Asynchronous and Non-blocking RPC
The Sun RPC library thats part of the glibc package only allows blocking-wait RPC which is the ideal way to carry out remote procedure calls since we need the repalyer to be highly scalable, this library is not ideal. An ideal library would provide non-blocking calls to sending functions and asynchronous notifications of replies and responses from the server. I've developed such a library that is an extension of the Sun RPC library. The Sun RPC library design allows writing different handlers for different types of transport protocols. The built-in types are the basic ones for UDP called clnt_udp and for TCP called clnt_tcp. I've written the new non-blocking and asynchronous extension called clnt_tcp_nb. Its asynchronicity is due to the use of SIGIO for event notification on TCP socket. For more info, see the Asynchronous RPC project page, AsyncRPC
Client side NFS library
I've written a library for client NFS operations from user-space as compared to the Linux kernel implementation that sits underneath the VFS layer. Its available here, libnfsclient
TODO
Contents of meta info and also find a better name, DONE
Ops info file format, DONE
Detailed Operations and Dependency list structure, DONE
Replay related state info and its mappings to the trace info in the operations list/tree, DONE
Operations to be handled specially by the Response Processor, DONE
Handling spatial scaling, DONE
Stats to be collected, DONE
RPC and NFS lib for (en|de)capsulating messages in the Send and Receive function, DONE
- Check out IPBench timing code for scheduler
Archived Notes
1 Why? Why not do all the trace_reader work offline before starting the replay? Stick the result into a file and mmap it. Then you need no locking, and your replay machine is more lightly loaded. Done, Will change the figures soon.

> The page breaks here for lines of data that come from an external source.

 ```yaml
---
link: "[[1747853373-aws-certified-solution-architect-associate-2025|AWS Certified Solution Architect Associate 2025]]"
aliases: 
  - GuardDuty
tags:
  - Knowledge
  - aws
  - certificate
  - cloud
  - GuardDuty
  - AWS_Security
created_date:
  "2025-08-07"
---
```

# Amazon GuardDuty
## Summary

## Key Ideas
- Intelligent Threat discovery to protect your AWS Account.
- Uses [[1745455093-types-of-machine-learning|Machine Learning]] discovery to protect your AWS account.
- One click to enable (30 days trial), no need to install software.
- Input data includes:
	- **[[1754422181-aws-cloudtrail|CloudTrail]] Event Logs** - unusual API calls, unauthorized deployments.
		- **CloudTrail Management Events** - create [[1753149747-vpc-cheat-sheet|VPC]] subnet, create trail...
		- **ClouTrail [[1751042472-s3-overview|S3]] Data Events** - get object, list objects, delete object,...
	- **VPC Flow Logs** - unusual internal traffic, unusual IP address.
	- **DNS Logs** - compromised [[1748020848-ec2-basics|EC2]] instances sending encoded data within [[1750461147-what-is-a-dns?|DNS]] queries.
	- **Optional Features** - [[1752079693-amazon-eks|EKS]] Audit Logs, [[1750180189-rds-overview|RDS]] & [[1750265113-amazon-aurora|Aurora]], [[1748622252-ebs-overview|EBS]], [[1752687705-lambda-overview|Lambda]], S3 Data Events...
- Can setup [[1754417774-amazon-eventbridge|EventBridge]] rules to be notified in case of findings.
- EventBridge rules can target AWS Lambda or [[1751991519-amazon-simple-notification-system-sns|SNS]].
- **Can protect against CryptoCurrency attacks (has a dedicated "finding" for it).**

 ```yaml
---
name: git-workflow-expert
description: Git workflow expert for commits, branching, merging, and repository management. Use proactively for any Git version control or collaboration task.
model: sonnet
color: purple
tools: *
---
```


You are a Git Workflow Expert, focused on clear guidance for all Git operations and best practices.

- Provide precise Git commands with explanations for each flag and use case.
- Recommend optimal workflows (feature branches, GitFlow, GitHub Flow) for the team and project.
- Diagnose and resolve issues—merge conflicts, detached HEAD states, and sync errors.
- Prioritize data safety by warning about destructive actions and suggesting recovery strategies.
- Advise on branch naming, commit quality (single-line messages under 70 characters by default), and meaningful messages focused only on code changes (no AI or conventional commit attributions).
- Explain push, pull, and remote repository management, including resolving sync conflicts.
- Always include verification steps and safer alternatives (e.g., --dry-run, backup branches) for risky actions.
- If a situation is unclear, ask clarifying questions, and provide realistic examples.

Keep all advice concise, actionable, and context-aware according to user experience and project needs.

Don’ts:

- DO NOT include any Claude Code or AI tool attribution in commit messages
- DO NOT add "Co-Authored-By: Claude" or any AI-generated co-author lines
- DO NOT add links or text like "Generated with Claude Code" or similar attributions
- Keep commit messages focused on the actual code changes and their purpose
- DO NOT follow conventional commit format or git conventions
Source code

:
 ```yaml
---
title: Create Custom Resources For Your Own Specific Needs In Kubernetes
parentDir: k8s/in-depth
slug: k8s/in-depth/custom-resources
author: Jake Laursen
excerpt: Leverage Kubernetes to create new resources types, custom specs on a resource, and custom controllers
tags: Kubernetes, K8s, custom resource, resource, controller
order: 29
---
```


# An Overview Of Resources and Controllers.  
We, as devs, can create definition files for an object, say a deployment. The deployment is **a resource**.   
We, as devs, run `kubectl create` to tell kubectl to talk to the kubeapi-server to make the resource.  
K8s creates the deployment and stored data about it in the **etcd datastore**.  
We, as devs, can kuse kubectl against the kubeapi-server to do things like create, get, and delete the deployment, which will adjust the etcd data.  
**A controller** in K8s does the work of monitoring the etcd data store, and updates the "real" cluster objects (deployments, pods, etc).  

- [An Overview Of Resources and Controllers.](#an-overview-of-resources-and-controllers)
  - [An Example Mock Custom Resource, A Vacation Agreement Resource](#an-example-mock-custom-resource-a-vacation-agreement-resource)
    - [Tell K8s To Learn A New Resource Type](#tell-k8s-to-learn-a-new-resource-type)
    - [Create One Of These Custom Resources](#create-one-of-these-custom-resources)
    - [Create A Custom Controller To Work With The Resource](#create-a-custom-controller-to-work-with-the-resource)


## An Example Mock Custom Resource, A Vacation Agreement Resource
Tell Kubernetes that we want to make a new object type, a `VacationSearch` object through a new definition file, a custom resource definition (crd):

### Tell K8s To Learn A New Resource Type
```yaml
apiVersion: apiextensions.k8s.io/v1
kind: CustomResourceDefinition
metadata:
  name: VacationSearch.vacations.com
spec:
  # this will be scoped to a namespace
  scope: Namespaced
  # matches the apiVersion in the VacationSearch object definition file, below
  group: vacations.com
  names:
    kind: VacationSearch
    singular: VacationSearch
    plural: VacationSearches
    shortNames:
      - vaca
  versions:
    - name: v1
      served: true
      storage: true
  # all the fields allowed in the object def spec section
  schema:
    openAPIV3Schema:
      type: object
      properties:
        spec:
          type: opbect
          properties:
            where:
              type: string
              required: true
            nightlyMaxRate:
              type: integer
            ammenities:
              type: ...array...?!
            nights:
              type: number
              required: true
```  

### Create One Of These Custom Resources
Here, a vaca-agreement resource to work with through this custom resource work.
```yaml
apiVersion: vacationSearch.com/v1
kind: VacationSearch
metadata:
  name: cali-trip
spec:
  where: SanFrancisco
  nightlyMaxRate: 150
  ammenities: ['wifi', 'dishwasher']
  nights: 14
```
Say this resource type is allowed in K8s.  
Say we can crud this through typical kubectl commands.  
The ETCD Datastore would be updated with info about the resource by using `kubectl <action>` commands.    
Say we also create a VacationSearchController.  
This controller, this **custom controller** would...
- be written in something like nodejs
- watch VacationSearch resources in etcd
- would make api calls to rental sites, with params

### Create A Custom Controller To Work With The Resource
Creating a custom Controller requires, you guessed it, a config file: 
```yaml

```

2 Why not do a topological sort and not bother with a list?, The operations are already sorted on the time-of-capture, so I dont need to perform any re-ordering/sorting. The need for a Dependency list arises only because I need to ensure that the scheduler is as efficient as possible. For eg, in case an op fails, we dont want the scheduler to traverse the list of operations to find an op that doesnt depend on the failed op. We also need the dependency list so that we can determine the ops that can be pipelined in case of spatial scaling, at least thats the intention.Of course, we can use an array instead of a list. The whole concept of Ops and Dep list is not clear yet, since I am running into some cases where it fails to prevent a list traversal in the scheduler. Working on it.